__Try it__:
Return all lines from the listing below that include the word "support".

__Excerpted records__:
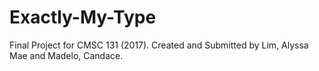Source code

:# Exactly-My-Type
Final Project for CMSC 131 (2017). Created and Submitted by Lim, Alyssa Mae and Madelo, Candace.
* * *
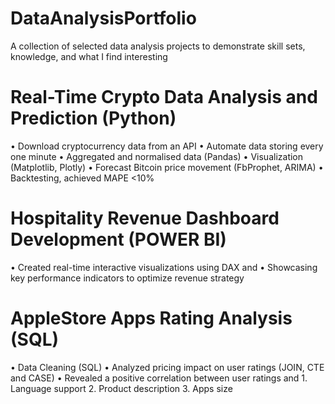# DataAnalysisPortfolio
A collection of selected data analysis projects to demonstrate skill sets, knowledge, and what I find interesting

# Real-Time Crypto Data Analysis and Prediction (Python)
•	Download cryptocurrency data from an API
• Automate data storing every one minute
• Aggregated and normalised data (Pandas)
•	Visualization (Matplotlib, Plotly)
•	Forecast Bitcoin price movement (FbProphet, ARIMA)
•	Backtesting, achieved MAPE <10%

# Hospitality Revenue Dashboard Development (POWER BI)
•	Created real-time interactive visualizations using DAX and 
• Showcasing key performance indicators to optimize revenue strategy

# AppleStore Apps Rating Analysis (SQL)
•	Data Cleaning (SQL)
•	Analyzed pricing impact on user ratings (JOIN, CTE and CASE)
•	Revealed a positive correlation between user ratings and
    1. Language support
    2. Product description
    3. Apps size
* * *
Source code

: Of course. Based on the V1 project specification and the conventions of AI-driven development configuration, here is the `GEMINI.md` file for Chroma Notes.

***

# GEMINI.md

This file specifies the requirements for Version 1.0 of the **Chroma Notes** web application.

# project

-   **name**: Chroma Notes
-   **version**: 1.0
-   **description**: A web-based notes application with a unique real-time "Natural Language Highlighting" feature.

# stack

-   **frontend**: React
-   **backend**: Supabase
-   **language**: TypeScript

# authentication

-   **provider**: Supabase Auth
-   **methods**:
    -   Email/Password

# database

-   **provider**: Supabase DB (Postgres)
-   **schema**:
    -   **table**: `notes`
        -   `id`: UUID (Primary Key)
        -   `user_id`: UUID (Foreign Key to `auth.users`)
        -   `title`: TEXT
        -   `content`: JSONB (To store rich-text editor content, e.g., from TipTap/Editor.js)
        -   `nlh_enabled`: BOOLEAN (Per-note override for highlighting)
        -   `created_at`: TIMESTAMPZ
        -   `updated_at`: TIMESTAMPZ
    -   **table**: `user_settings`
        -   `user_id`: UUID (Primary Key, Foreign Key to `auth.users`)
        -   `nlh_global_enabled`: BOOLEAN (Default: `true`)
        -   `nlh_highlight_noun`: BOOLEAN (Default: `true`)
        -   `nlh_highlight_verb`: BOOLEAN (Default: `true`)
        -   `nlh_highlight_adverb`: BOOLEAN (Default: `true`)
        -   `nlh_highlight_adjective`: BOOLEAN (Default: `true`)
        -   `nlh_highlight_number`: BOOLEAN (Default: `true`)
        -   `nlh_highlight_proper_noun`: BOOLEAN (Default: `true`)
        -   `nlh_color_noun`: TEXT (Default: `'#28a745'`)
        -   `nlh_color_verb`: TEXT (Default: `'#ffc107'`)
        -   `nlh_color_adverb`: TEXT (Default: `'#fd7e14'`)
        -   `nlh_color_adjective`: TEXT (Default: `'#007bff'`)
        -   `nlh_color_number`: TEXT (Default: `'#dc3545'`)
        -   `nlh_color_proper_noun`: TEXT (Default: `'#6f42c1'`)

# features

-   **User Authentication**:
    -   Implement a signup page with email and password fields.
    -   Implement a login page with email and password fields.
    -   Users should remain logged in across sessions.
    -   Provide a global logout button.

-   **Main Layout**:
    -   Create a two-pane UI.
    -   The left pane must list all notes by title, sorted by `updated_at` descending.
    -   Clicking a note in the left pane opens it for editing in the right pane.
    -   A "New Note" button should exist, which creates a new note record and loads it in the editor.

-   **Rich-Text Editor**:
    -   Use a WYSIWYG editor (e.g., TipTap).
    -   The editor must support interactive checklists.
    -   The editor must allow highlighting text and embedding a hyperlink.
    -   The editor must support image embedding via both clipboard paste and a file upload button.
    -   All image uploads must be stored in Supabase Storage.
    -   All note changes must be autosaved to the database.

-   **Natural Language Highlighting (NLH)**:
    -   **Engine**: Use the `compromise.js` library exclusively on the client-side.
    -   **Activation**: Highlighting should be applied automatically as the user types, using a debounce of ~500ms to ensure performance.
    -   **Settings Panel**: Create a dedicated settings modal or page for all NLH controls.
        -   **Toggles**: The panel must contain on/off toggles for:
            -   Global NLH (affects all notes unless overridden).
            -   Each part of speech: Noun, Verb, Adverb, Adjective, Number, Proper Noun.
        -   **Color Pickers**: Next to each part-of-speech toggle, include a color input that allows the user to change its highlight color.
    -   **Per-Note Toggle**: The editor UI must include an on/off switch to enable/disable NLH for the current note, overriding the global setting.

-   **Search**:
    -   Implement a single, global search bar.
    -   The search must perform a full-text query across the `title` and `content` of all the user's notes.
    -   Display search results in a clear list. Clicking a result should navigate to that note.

__Reply__:
    1. Language support
    -   The editor must support interactive checklists.
    -   The editor must support image embedding via both clipboard paste and a file upload button.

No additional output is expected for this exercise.